**TASK REQUIREMENTS**
Search the data for the word "first" and copy each line that has it.

**DATA TO EXAMINE**
Segment Open

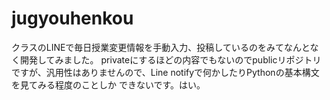 # jugyouhenkou

クラスのLINEで毎日授業変更情報を手動入力、投稿しているのをみてなんとなく開発してみました。
privateにするほどの内容でもないのでpublicリポジトリですが、汎用性はありませんので、Line notifyで何かしたりPythonの基本構文を見てみる程度のことしか
できないです。はい。
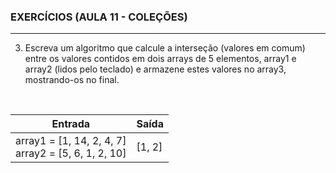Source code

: 
### EXERCÍCIOS (AULA 11 - COLEÇÕES)
<hr>

3. Escreva um algoritmo que calcule a interseção (valores em comum) entre os valores contidos em dois arrays de 5 elementos, array1 e array2 (lidos pelo teclado) e armazene estes valores no array3, mostrando-os no final.
<br>

| Entrada                    | Saída          | 
|----------------------------|----------------|
|array1 = [1, 14, 2, 4, 7] <br> array2 = [5, 6, 1, 2, 10] |[1, 2]  |
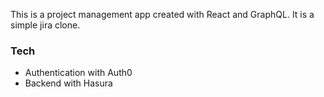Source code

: This is a project management app created with React and GraphQL. It is a simple jira clone.

### Tech

- Authentication with Auth0
- Backend with Hasura
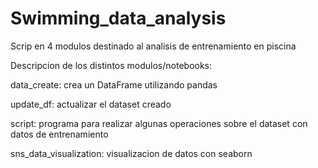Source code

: # Swimming_data_analysis
Scrip en 4 modulos destinado al analisis de entrenamiento en piscina

Descripcion de los distintos modulos/notebooks:

data_create: crea un DataFrame utilizando pandas

update_df: actualizar el dataset creado

script: programa para realizar algunas operaciones sobre el dataset con datos de entrenamiento

sns_data_visualization: visualizacion de datos con seaborn
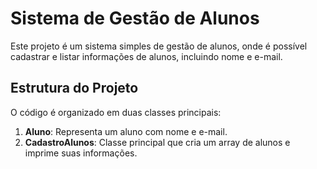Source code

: # Sistema de Gestão de Alunos

Este projeto é um sistema simples de gestão de alunos, onde é possível cadastrar e listar informações de alunos, incluindo nome e e-mail.

## Estrutura do Projeto

O código é organizado em duas classes principais:

1. **Aluno**: Representa um aluno com nome e e-mail.
2. **CadastroAlunos**: Classe principal que cria um array de alunos e imprime suas informações.

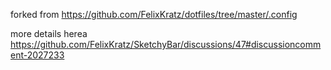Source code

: forked from https://github.com/FelixKratz/dotfiles/tree/master/.config

more details herea
https://github.com/FelixKratz/SketchyBar/discussions/47#discussioncomment-2027233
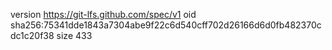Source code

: version https://git-lfs.github.com/spec/v1
oid sha256:75341dde1843a7304abe9f22c6d540cff702d26166d6d0fb482370cdc1c20f38
size 433
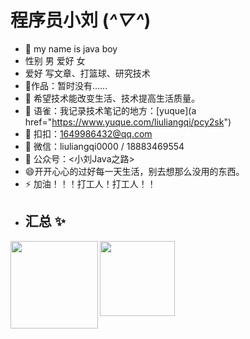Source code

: # 程序员小刘 (*^▽^*)
- 🔭 my name is java boy
- 性别 男  爱好 女 
- 爱好 写文章、打篮球、研究技术
- 🏡作品：暂时没有......
- 🌱 希望技术能改变生活、技术提高生活质量。
- 👯 语雀：我记录技术笔记的地方：[yuque](a href="https://www.yuque.com/liuliangqi/pcy2sk")
- 👬 扣扣：1649986432@qq.com
- 💬 微信：liuliangqi0000  /  18883469554 
- 💬 公众号：<小刘Java之路>
- 😄开开心心的过好每一天生活，别去想那么没用的东西。
- ⚡ 加油！！！打工人！打工人！！
- ## 汇总 ✨
<img align="left" height="140px" src="https://github-readme-stats.vercel.app/api?username=private-llq&hide_title=true&hide_border=true&show_icons=true&include_all_commits=true&line_height=21&bg_color=0,EC6C6C,FFD479,FFFC79,73FA79&theme=graywhite&locale=cn" />
<img align="left" height="120px" src="https://github-readme-stats.vercel.app/api/top-langs/?username=private-llq&hide_title=true&hide_border=true&layout=compact&bg_color=0,73FA79,73FDFF,D783FF&theme=graywhite&locale=cn" />



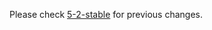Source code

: 

Please check [5-2-stable](https://github.com/rails/rails/blob/5-2-stable/activerecord/CHANGELOG.md) for previous changes.
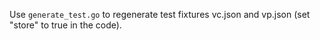 Use `generate_test.go` to regenerate test fixtures vc.json and vp.json (set "store" to true in the code).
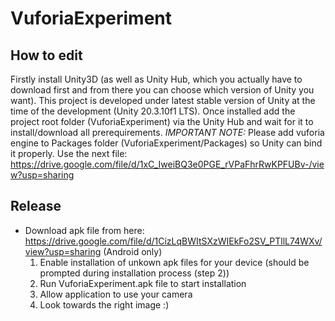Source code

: # VuforiaExperiment

## How to edit

Firstly install Unity3D (as well as Unity Hub, which you actually have to download first and from there you can choose which version of Unity you want). This project is developed under latest stable version of Unity at the time of the development (Unity 20.3.10f1 LTS).
Once installed add the project root folder (VuforiaExperiment) via the Unity Hub and wait for it to install/download all prerequirements.
*IMPORTANT NOTE:* Please add vuforia engine to Packages folder (VuforiaExperiment/Packages) so Unity can bind it properly. Use the next file:
https://drive.google.com/file/d/1xC_IweiBQ3e0PGE_rVPaFhrRwKPFUBv-/view?usp=sharing

## Release

- Download apk file from here: https://drive.google.com/file/d/1CizLqBWItSXzWIEkFo2SV_PTllL74WXv/view?usp=sharing (Android only)
  1) Enable installation of unkown apk files for your device (should be prompted during installation process (step 2))
  2) Run VuforiaExperiment.apk file to start installation
  3) Allow application to use your camera
  4) Look towards the right image :)
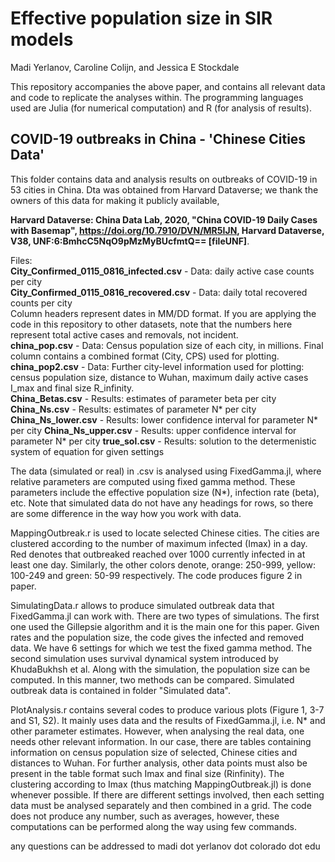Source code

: # Effective population size in SIR models

Madi Yerlanov, Caroline Colijn, and Jessica E Stockdale

This repository accompanies the above paper, and contains all relevant data and code to replicate the analyses within. The programming languages used are Julia (for numerical computation) and R (for analysis of results).

## COVID-19 outbreaks in China - 'Chinese Cities Data'

This folder contains data and analysis results on outbreaks of COVID-19 in 53 cities in China. Dta was obtained from Harvard Dataverse; we thank the owners of this data for making it publicly available, 

**Harvard Dataverse: China Data Lab, 2020, "China COVID-19 Daily Cases with Basemap", https://doi.org/10.7910/DVN/MR5IJN, Harvard Dataverse, V38, UNF:6:BmhcC5NqO9pMzMyBUcfmtQ== [fileUNF]**.  

Files:  
**City_Confirmed_0115_0816_infected.csv**  - Data: daily active case counts per city  
**City_Confirmed_0115_0816_recovered.csv** - Data: daily total recovered counts per city   
Column headers represent dates in MM/DD format. If you are applying the code in this repository to other datasets, note that the numbers here represent total active cases and removals, not incident.  
**china_pop.csv** - Data: Census population size of each city, in millions. Final column contains a combined format (City, CPS) used for plotting.  
**china_pop2.csv** - Data: Further city-level information used for plotting: census population size, distance to Wuhan, maximum daily active cases I_max and final size R_infinity.  
**China_Betas.csv** - Results: estimates of parameter beta per city
**China_Ns.csv** - Results: estimates of parameter N* per city
**China_Ns_lower.csv** - Results: lower confidence interval for parameter N* per city
**China_Ns_upper.csv** - Results: upper confidence interval for parameter N* per city
**true_sol.csv** - Results: solution to the determenistic system of equation for given settings

The data (simulated or real) in .csv is analysed using FixedGamma.jl, where relative parameters are computed using fixed gamma method. These parameters include the effective population size (N*), infection rate (beta), etc. Note that simulated data do not have any headings for rows, so there are some difference in the way how you work with data. 

MappingOutbreak.r is used to locate selected Chinese cities. The cities are clustered according to the number of maximum infected (Imax) in a day. Red denotes that outbreaked reached over 1000 currently infected in at least one day. Similarly, the other colors denote, orange: 250-999, yellow: 100-249 and green: 50-99 respectively. The code produces figure 2 in paper.

SimulatingData.r allows to produce simulated outbreak data that FixedGamma.jl can work with. There are two types of simulations. The first one used the Gillepsie algorithm and it is the main one for this paper. Given rates and the population size, the code gives the infected and removed data. We have 6 settings for which we test the fixed gamma method. The second simulation uses survival dynamical system introduced by KhudaBukhsh et al. Along with the simulation, the population size can be computed. In this manner, two methods can be compared. Simulated outbreak data is contained in folder "Simulated data".

PlotAnalysis.r contains several codes to produce various plots (Figure 1, 3-7 and S1, S2). It mainly uses data and the results of FixedGamma.jl, i.e. N* and other parameter estimates. However, when analysing the real data, one needs other relevant information. In our case, there are tables containing information on census population size of selected, Chinese cities and distances to Wuhan. For further analysis, other data points must also be present in the table format such Imax and final size (Rinfinity). The clustering according to Imax (thus matching MappingOutbreak.jl) is done whenever possible. If there are different settings involved, then each setting data must be analysed separately and then combined in a grid. The code does not produce any number, such as averages, however, these computations can be performed along the way using few commands.

any questions can be addressed to madi dot yerlanov dot colorado dot edu
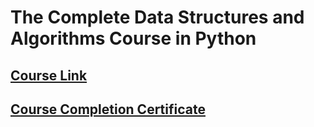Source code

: # The Complete Data Structures and Algorithms Course in Python

## [Course Link](https://www.udemy.com/course/data-structures-and-algorithms-bootcamp-in-python/)

## [Course Completion Certificate](https://www.udemy.com/certificate/UC-7ff15d4f-f4a0-42ca-943e-aaadf6a67986/)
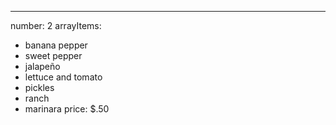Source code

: ---
number: 2
arrayItems:
  - banana pepper
  - sweet pepper
  - jalapeño
  - lettuce and tomato
  - pickles
  - ranch
  - marinara
price: $.50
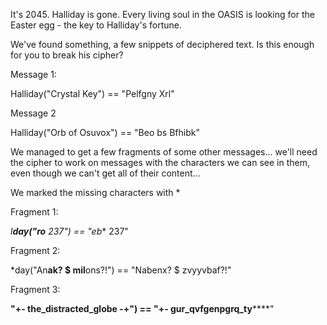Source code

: 


It's 2045. Halliday is gone. Every living soul in the OASIS is looking for the Easter egg - the key to Halliday's fortune.

We've found something, a few snippets of deciphered text. Is this enough for you to break his cipher?

Message 1:

Halliday("Crystal Key") == "Pelfgny Xrl"


Message 2

Halliday("Orb of Osuvox") == "Beo bs Bfhibk"


We managed to get a few fragments of some other messages... we'll need the cipher to work on messages with the characters we can see in them, even though we can't get all of their content...

We marked the missing characters with *



Fragment 1:

*l**day("ro** 237") == "eb** 237"


Fragment 2:

*day("An**ak? $ mil**ons?!") == "Nabenx? $ zvyyvbaf?!"


Fragment 3:

**"+- the_distracted_globe -+") == "+- gur_qvfgenpgrq_ty******"
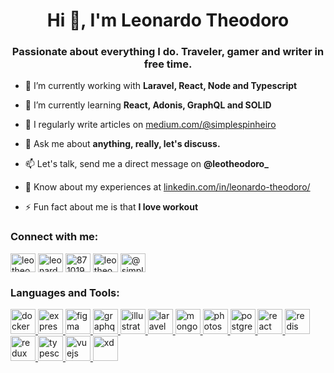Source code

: <h1 align="center">Hi 👋, I'm Leonardo Theodoro</h1>
<h3 align="center">Passionate about everything I do. Traveler, gamer and writer in free time.</h3>

- 🔭 I’m currently working with **Laravel, React, Node and Typescript**

- 🌱 I’m currently learning **React, Adonis, GraphQL and SOLID**

- 📝 I regularly write articles on [medium.com/@simplespinheiro](medium.com/@simplespinheiro)

- 💬 Ask me about **anything, really, let's discuss.**

- 📫 Let's talk, send me a direct message on **@leotheodoro\_**

- 📄 Know about my experiences at [linkedin.com/in/leonardo-theodoro/](linkedin.com/in/leonardo-theodoro/)

- ⚡ Fun fact about me is that **I love workout**

<p align="left">
<h3 align="left">Connect with me:</h3>
<a href="https://dev.to/leotheodoro" target="blank"><img align="center" src="https://cdn.jsdelivr.net/npm/simple-icons@3.0.1/icons/dev-dot-to.svg" alt="leotheodoro" height="30" width="40" /></a>
<a href="https://linkedin.com/in/leonardo-theodoro" target="blank"><img align="center" src="https://cdn.jsdelivr.net/npm/simple-icons@3.0.1/icons/linkedin.svg" alt="leonardo-theodoro" height="30" width="40" /></a>
<a href="https://stackoverflow.com/users/8710193/leonardo-theodoro" target="blank"><img align="center" src="https://cdn.jsdelivr.net/npm/simple-icons@3.0.1/icons/stackoverflow.svg" alt="8710193/leonardo-theodoro" height="30" width="40" /></a>
<a href="https://instagram.com/leotheodoro_" target="blank"><img align="center" src="https://cdn.jsdelivr.net/npm/simple-icons@3.0.1/icons/instagram.svg" alt="leotheodoro_" height="30" width="40" /></a>
<a href="https://medium.com/@simplespinheiro" target="blank"><img align="center" src="https://cdn.jsdelivr.net/npm/simple-icons@3.0.1/icons/medium.svg" alt="@simplespinheiro" height="30" width="40" /></a>
</p>

<h3 align="left">Languages and Tools:</h3>
<p align="left"> <a href="https://www.docker.com/" target="_blank"> <img src="https://devicons.github.io/devicon/devicon.git/icons/docker/docker-original-wordmark.svg" alt="docker" width="40" height="40"/> </a> <a href="https://expressjs.com" target="_blank"> <img src="https://devicons.github.io/devicon/devicon.git/icons/express/express-original-wordmark.svg" alt="express" width="40" height="40"/> </a> <a href="https://www.figma.com/" target="_blank"> <img src="https://www.vectorlogo.zone/logos/figma/figma-icon.svg" alt="figma" width="40" height="40"/> </a> <a href="https://graphql.org" target="_blank"> <img src="https://www.vectorlogo.zone/logos/graphql/graphql-icon.svg" alt="graphql" width="40" height="40"/> </a> <a href="https://www.adobe.com/in/products/illustrator.html" target="_blank"> <img src="https://www.vectorlogo.zone/logos/adobe_illustrator/adobe_illustrator-icon.svg" alt="illustrator" width="40" height="40"/> </a> <a href="https://laravel.com/" target="_blank"> <img src="https://devicons.github.io/devicon/devicon.git/icons/laravel/laravel-plain-wordmark.svg" alt="laravel" width="40" height="40"/> </a> <a href="https://www.mongodb.com/" target="_blank"> <img src="https://devicons.github.io/devicon/devicon.git/icons/mongodb/mongodb-original-wordmark.svg" alt="mongodb" width="40" height="40"/> </a> <a href="https://www.photoshop.com/en" target="_blank"> <img src="https://devicons.github.io/devicon/devicon.git/icons/photoshop/photoshop-plain.svg" alt="photoshop" width="40" height="40"/> </a> <a href="https://www.postgresql.org" target="_blank"> <img src="https://devicons.github.io/devicon/devicon.git/icons/postgresql/postgresql-original-wordmark.svg" alt="postgresql" width="40" height="40"/> </a> <a href="https://reactjs.org/" target="_blank"> <img src="https://devicons.github.io/devicon/devicon.git/icons/react/react-original-wordmark.svg" alt="react" width="40" height="40"/> </a> <a href="https://redis.io" target="_blank"> <img src="https://devicons.github.io/devicon/devicon.git/icons/redis/redis-original-wordmark.svg" alt="redis" width="40" height="40"/> </a> <a href="https://redux.js.org" target="_blank"> <img src="https://devicons.github.io/devicon/devicon.git/icons/redux/redux-original.svg" alt="redux" width="40" height="40"/> </a> <a href="https://www.typescriptlang.org/" target="_blank"> <img src="https://devicons.github.io/devicon/devicon.git/icons/typescript/typescript-original.svg" alt="typescript" width="40" height="40"/> </a> <a href="https://vuejs.org/" target="_blank"> <img src="https://devicons.github.io/devicon/devicon.git/icons/vuejs/vuejs-original-wordmark.svg" alt="vuejs" width="40" height="40"/> </a> <a href="https://www.adobe.com/products/xd.html" target="_blank"> <img src="https://cdn.worldvectorlogo.com/logos/adobe-xd.svg" alt="xd" width="40" height="40"/> </a> </p>
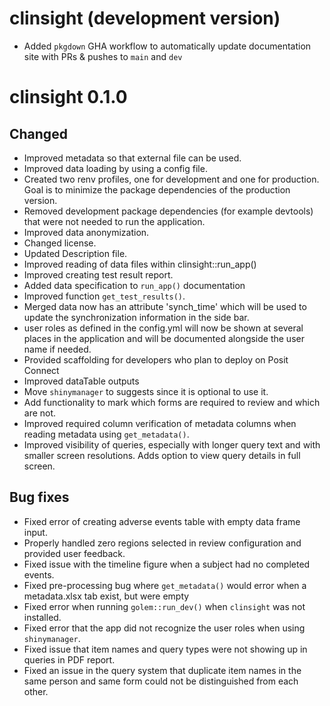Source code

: # clinsight (development version)

- Added `pkgdown` GHA workflow to automatically update documentation site with PRs & pushes to `main` and `dev`

# clinsight 0.1.0

## Changed

- Improved metadata so that external file can be used. 
- Improved data loading by using a config file.
- Created two renv profiles, one for development and one for production. Goal is 
to minimize the package dependencies of the production version.
- Removed development package dependencies (for example devtools) that were not needed to run the application.  
- Improved data anonymization.
- Changed license.
- Updated Description file.
- Improved reading of data files within clinsight::run_app()
- Improved creating test result report.
- Added data specification to `run_app()` documentation
- Improved function `get_test_results()`.
- Merged data now has an attribute 'synch_time' which will be used to update the synchronization information in the side bar.
- user roles as defined in the config.yml will now be shown at several places in the application and will be documented alongside the user name if needed. 
- Provided scaffolding for developers who plan to deploy on Posit Connect
- Improved dataTable outputs
- Move `shinymanager` to suggests since it is optional to use it.
- Add functionality to mark which forms are required to review and which are not.
- Improved required column verification of metadata columns when reading metadata using `get_metadata()`.
- Improved visibility of queries, especially with longer query text and with smaller screen resolutions. Adds option to view query details in full screen.

## Bug fixes

- Fixed error of creating adverse events table with empty data frame input. 
- Properly handled zero regions selected in review configuration and provided user feedback.
- Fixed issue with the timeline figure when a subject had no completed events.
- Fixed pre-processing bug where `get_metadata()` would error when a metadata.xlsx tab exist, but were empty
- Fixed error when running `golem::run_dev()` when `clinsight` was not installed.
- Fixed error that the app did not recognize the user roles when using `shinymanager`. 
- Fixed issue that item names and query types were not showing up in queries in PDF report.
- Fixed an issue in the query system that duplicate item names in the same person and same form could not be distinguished from each other. 
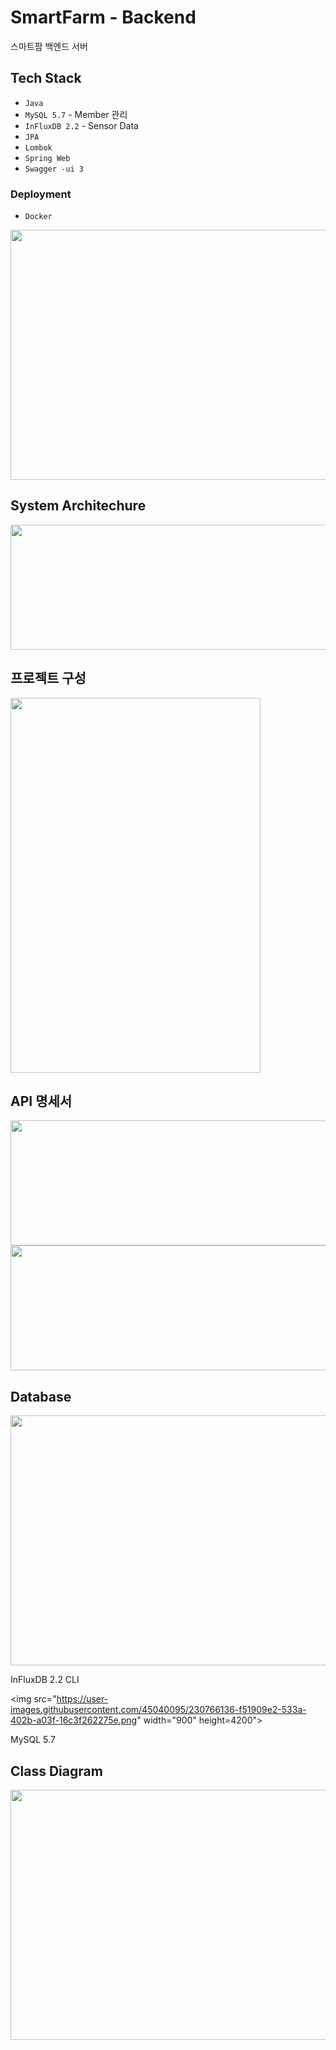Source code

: # SmartFarm - Backend

스마트팜 백엔드 서버

## Tech Stack

- `Java`
- `MySQL 5.7`  - Member 관리
- `InFluxDB 2.2` - Sensor Data
- `JPA`
- `Lombok`
- `Spring Web`
- `Swagger -ui 3`

### Deployment

- `Docker`
<img src="https://user-images.githubusercontent.com/45040095/230765843-b9c6ced2-4a51-44d7-934d-cf54d3efbd26.png" width="600" height="400">

## System Architechure
<img src="https://user-images.githubusercontent.com/45040095/230765941-c81c5c9b-2817-42ba-a15d-5cb5eaba5f66.png" width="600" height="200">


## 프로젝트 구성
<img src="https://user-images.githubusercontent.com/45040095/230766018-7fc385bc-6c50-4971-b4a5-647c1aa9185f.png" width="400" height="600">

## API 명세서
<img src="https://user-images.githubusercontent.com/45040095/230766053-f11a5a9d-df21-4b66-8271-019ca3132de0.png" width="900" height="200">
<img src="https://user-images.githubusercontent.com/45040095/230766060-c044e7b7-f4a5-4235-b5bb-1eebf5e7f189.png" width="900" height="200">


## Database
<img src="https://user-images.githubusercontent.com/45040095/230766121-7534db25-1844-4d80-ba0d-cb47014e8db4.png" width="900" height="400">

InFluxDB 2.2 CLI

<img src="https://user-images.githubusercontent.com/45040095/230766136-f51909e2-533a-402b-a03f-16c3f262275e.png" width="900" height=4200">

MySQL 5.7 

## Class Diagram
<img src="https://user-images.githubusercontent.com/45040095/230766152-0d5faa8b-1c7a-4bd4-ab40-b16eea967509.png" width="900" height="400">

Segment Closed

**EXERCISE OUTPUT**
Firstly install Unity3D (as well as Unity Hub, which you actually have to download first and from there you can choose which version of Unity you want). This project is developed under latest stable version of Unity at the time of the development (Unity 20.3.10f1 LTS).
SimulatingData.r allows to produce simulated outbreak data that FixedGamma.jl can work with. There are two types of simulations. The first one used the Gillepsie algorithm and it is the main one for this paper. Given rates and the population size, the code gives the infected and removed data. We have 6 settings for which we test the fixed gamma method. The second simulation uses survival dynamical system introduced by KhudaBukhsh et al. Along with the simulation, the population size can be computed. In this manner, two methods can be compared. Simulated outbreak data is contained in folder "Simulated data".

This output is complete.